Directions for this task → Starting at the line that holds "Хранить пользователей в mysql/postgres" and stopping at the line that holds "пытаемся залить как надо", restate the records below word for word, with both of those lines included.

*** Opening of Excerpted data ***

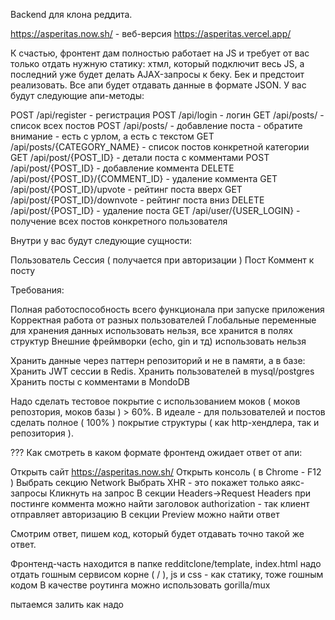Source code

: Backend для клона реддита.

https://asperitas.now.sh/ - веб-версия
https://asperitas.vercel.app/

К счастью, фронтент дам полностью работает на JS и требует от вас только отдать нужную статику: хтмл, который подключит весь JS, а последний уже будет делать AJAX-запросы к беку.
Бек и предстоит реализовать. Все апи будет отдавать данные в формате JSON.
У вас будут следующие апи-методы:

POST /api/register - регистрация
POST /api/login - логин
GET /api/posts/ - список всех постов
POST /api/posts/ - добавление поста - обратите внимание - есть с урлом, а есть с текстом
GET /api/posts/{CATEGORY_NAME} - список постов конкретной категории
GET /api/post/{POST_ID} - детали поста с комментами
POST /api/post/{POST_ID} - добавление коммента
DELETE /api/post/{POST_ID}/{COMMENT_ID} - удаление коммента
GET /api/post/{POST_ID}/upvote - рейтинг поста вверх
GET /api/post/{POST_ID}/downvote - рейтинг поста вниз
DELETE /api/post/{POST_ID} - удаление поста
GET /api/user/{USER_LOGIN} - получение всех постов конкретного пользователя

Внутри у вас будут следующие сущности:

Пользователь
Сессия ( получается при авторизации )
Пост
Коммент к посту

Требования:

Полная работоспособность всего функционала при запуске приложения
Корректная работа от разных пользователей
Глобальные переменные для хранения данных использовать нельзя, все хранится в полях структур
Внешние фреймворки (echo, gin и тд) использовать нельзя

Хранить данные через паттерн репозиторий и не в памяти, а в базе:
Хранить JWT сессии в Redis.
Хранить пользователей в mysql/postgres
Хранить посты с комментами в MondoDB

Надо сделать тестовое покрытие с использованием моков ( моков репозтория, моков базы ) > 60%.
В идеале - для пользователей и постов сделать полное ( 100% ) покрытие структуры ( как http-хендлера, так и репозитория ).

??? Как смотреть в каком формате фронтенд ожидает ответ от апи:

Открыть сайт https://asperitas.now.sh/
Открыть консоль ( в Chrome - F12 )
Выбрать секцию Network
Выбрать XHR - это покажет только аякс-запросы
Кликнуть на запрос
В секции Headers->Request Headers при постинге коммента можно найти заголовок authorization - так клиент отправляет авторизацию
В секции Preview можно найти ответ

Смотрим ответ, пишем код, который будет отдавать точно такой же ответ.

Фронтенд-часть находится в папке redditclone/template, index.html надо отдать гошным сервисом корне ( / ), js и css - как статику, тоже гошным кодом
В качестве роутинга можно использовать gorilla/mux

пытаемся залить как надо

*** Close of Excerpted data ***
*** Opening of Excerpted data ***

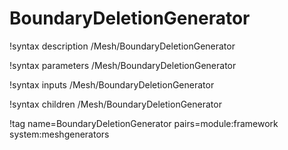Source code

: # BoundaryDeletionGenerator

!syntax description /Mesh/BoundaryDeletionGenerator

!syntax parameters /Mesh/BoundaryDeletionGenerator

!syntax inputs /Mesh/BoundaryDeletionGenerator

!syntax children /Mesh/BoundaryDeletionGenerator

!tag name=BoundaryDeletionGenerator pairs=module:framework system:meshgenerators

*** Close of Excerpted data ***

Completed exercise →
Хранить пользователей в mysql/postgres
Хранить посты с комментами в MondoDB

Надо сделать тестовое покрытие с использованием моков ( моков репозтория, моков базы ) > 60%.
В идеале - для пользователей и постов сделать полное ( 100% ) покрытие структуры ( как http-хендлера, так и репозитория ).

??? Как смотреть в каком формате фронтенд ожидает ответ от апи:

Открыть сайт https://asperitas.now.sh/
Открыть консоль ( в Chrome - F12 )
Выбрать секцию Network
Выбрать XHR - это покажет только аякс-запросы
Кликнуть на запрос
В секции Headers->Request Headers при постинге коммента можно найти заголовок authorization - так клиент отправляет авторизацию
В секции Preview можно найти ответ

Смотрим ответ, пишем код, который будет отдавать точно такой же ответ.

Фронтенд-часть находится в папке redditclone/template, index.html надо отдать гошным сервисом корне ( / ), js и css - как статику, тоже гошным кодом
В качестве роутинга можно использовать gorilla/mux

пытаемся залить как надо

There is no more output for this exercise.